# French tolls



## TM59 (Mar 11, 2008)

Anyone using a pay as you go system on the French Autoroutes. 

Telepaege or something similar.

I have been told such a system does exsist for none residents.

Trevor


----------



## geraldandannie (Jun 4, 2006)

Hi Trevor

Information :: here ::

But I think the telepeage lane has height restrictions (1.85m?)

Gerald

PS Just checked the linked site. You must be less than 2m high


----------



## PeterandLinda (Feb 21, 2009)

I know you can easily buy into this for cars at a point by a major peage. However some exits dont seem to have the quick route available for motorhomes of our height of 3m (maybe because they have limited weight restrictions on the specific exit so trucks cant use it).
If you manage to resolve this please let us know and we will do likewise.

We have been in France for a few days and are frustrated paying by cash as it seems to be very difficult to reach the point to put in cash and get your change. We never used to have this problem when we just used our Nationwide cards but with the fee now introduced we think an additional pound a time is a bit much. We use Caxton for most other things but not sure if it works on auto tolls in France (we know t doesnt in Italy) has anyone tried recently ?


----------



## PeterandLinda (Feb 21, 2009)

Thanks Gerald and Annie


----------



## Tobysmumndad (Nov 12, 2007)

The Télépéage is for cars which have to be less than 2 metres high. I believe you could get a truck one for the motorhome, but you'd end up paying Class 4!

If you're still interested, details ...

here

As we sometimes have to make a rapid dash to and from the Vaucluse in the car, we have a SANEF liber-t badge. SANEF were, I believe the first ones to introduce it for non-residents. It certainly saves a lot of time and bother, especially at busy periods. You pay a 30€ deposit for the mini transponder, which slots into a holder which you stick up by the sunvisor on the inside of the windscreen.

Note 1: it will only work in the holder. If you intend to swap the badge between cars, you can get additional holders.

We have the monthly payment option where our credit card is only charged 2€ in the months that we use it, plus the tolls and you get an itemised bill.

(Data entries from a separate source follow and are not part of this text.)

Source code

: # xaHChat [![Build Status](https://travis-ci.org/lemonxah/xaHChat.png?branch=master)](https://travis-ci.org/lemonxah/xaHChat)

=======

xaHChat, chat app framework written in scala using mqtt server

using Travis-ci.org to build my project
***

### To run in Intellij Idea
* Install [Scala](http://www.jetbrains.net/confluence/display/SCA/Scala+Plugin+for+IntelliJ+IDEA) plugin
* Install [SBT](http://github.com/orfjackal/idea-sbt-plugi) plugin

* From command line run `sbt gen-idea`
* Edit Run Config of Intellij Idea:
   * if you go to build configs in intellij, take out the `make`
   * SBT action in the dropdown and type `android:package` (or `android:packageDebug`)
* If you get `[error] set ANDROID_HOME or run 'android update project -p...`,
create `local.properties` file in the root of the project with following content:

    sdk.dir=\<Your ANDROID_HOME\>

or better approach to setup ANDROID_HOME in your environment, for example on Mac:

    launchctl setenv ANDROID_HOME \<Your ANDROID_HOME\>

The only problem we've had so far is French drivers not understanding that 'Les Anglais' can now have télépéage too, leading to flashing lights, and in one instance a determined attempt to head us off from entering the lane!


----------



## BrianJP (Sep 17, 2010)

The car lanes are 2m but I think you can still use it to go through the lane the trucks use with the orange T above them.
Only downside is when I picked up a leaflet last year to look into it although you didnt have to be resident in France you needed either a French bank account or Credit card to apply.Worth checking out though as rules may have changed.


----------



## Tobysmumndad (Nov 12, 2007)

SANEF will bill your British credit card - Nationwide Gold in our case.

We can use the badge as a means of payment in the motorhome, by taking a ticket as normal, and handing the badge for swiping, with the ticket, on exit.


----------



## Dick1234 (Jun 15, 2008)

Hi 

I tried registering for a ski trip in the car towards the end of the month but the registration process would not take my postcode.

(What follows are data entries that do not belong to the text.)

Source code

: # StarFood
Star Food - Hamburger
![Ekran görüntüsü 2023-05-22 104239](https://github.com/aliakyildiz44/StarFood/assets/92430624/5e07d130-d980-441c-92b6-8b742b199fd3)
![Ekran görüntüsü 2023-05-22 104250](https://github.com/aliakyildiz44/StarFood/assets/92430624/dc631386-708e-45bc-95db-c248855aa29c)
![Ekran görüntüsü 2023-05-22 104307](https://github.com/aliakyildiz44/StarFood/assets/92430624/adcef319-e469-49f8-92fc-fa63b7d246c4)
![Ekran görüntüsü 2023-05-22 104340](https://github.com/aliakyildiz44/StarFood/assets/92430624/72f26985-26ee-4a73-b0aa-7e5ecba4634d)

Anyone else had this problem, is there a way round it. 

I note the comments made about purchasing Liber-T at the booths. Having never bothered to look previously is there an office we can pull into to purchase?

Regards

Dick


----------



## emjaiuk (Jun 3, 2005)

Dick1234 said:


> Hi
> 
> I tried registering for a ski trip in the car towards the end of the month but the registration process would not take my postcode.
> 
> ...


Yes, at most MAIN toll booths, BUT after you exit a toll section, not before you enter one. that's just where their offices etc. happen to be.


----------



## BrianJP (Sep 17, 2010)

Can't see the point of having the Sanef etc card if you still have to queue at tolls,
might as well just pay cash or i will stick to Santander Zero card , no commision charged on overseas use.


----------



## emjaiuk (Jun 3, 2005)

There was a fairly detailed thread on this before

http://www.motorhomefacts.com/ftopict-84956-.html

Malcolm


----------



## siansdad (Sep 13, 2010)

Tobysmumndad said:


> SANEF were, I believe the first ones to introduce it for non-residents. It certainly saves a lot of time and bother, especially at busy periods. You pay a 30€ deposit for the mini transponder, which slots into a holder which you stick up by the sunvisor on the inside of the windscreen.
> We have the monthly payment option where our credit card is only charged 2€ in the months that we use it, plus the tolls and you get an itemised bill.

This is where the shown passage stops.